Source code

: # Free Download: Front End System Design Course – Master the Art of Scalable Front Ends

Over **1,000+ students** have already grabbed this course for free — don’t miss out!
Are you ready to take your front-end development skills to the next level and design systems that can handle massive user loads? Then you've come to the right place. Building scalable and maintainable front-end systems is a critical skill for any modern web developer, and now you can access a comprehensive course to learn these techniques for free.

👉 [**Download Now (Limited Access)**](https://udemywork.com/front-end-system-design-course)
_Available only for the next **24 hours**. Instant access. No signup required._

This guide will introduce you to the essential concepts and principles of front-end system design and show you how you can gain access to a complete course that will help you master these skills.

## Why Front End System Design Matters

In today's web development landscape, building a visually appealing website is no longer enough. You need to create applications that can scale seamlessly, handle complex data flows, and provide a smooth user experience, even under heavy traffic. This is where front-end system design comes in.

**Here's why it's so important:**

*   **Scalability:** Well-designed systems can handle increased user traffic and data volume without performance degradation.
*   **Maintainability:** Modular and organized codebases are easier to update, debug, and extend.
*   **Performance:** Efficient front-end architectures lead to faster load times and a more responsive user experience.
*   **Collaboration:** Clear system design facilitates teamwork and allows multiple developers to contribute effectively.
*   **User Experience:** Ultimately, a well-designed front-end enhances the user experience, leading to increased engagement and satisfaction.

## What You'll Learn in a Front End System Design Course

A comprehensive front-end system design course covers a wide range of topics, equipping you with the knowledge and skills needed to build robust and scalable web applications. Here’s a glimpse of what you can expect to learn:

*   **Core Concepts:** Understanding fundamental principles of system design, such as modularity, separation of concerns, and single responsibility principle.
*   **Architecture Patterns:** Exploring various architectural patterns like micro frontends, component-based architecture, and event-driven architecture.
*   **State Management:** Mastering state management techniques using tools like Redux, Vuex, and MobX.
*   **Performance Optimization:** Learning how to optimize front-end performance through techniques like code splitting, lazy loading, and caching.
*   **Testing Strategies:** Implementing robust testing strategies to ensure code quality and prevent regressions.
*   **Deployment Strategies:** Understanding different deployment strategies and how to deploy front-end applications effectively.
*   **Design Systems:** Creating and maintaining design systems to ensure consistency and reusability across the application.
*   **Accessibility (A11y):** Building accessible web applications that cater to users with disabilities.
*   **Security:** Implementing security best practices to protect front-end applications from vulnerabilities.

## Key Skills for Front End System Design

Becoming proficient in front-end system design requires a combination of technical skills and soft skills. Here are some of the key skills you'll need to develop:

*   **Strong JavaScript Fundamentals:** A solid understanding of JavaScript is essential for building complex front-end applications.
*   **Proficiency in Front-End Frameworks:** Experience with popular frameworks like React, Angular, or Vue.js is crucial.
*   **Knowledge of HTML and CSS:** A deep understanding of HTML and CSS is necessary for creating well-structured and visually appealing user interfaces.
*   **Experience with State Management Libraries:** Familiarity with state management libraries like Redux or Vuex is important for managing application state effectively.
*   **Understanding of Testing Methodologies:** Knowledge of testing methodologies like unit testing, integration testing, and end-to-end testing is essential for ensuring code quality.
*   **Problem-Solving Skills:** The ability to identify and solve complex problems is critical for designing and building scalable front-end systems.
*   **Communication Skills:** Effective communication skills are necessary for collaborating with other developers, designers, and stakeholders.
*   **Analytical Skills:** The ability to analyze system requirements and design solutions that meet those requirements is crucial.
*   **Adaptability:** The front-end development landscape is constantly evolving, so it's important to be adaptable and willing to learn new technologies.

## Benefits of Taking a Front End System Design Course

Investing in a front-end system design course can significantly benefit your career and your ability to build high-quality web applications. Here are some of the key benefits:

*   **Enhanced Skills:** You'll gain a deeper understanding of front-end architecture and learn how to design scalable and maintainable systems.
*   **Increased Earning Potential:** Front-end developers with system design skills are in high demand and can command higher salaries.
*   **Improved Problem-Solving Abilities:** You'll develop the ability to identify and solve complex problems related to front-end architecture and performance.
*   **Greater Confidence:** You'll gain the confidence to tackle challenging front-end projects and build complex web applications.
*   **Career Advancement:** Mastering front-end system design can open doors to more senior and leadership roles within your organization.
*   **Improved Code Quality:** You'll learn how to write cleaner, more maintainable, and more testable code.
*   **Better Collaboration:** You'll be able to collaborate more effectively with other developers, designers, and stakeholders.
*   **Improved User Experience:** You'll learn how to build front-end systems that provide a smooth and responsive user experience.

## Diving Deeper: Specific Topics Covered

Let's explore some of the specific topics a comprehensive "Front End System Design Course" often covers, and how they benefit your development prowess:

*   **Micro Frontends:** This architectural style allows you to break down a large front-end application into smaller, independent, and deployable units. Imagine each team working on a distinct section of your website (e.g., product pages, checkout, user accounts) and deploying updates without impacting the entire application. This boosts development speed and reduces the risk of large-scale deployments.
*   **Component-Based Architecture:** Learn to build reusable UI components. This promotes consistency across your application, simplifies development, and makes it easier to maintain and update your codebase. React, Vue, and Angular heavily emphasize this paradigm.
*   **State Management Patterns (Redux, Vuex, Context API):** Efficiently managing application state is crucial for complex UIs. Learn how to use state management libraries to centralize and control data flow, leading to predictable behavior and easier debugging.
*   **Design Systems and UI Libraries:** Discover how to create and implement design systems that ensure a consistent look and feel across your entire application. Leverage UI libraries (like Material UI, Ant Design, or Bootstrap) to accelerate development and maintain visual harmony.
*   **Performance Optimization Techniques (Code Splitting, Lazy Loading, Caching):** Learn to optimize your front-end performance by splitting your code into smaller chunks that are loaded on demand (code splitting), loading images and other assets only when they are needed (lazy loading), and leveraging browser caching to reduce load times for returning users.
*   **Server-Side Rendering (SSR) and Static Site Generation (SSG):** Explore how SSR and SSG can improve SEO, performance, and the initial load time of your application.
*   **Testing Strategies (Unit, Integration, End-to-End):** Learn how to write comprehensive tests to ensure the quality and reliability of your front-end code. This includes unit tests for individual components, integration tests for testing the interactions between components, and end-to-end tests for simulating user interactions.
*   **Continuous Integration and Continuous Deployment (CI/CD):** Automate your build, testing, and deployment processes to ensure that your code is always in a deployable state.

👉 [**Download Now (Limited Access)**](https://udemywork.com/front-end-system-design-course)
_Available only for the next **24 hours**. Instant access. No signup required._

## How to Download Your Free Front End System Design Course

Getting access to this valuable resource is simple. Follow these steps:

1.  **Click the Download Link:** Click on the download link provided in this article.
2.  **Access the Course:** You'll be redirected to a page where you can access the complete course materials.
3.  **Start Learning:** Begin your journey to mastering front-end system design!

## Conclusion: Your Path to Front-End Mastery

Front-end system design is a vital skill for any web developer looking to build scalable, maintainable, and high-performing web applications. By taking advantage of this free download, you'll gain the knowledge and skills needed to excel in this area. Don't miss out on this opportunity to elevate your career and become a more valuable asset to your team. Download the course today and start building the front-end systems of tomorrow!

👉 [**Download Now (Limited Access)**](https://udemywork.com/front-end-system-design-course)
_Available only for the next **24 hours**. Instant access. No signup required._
● ● ● ● ● ● ●
Work task
The line with "## Why Front End System Design Matters" is the last to include; transcribe exactly every line from the top of the material above down to it.

Answer box
Source code

: # Free Download: Front End System Design Course – Master the Art of Scalable Front Ends

Over **1,000+ students** have already grabbed this course for free — don’t miss out!
Are you ready to take your front-end development skills to the next level and design systems that can handle massive user loads? Then you've come to the right place. Building scalable and maintainable front-end systems is a critical skill for any modern web developer, and now you can access a comprehensive course to learn these techniques for free.

👉 [**Download Now (Limited Access)**](https://udemywork.com/front-end-system-design-course)
_Available only for the next **24 hours**. Instant access. No signup required._

This guide will introduce you to the essential concepts and principles of front-end system design and show you how you can gain access to a complete course that will help you master these skills.

## Why Front End System Design Matters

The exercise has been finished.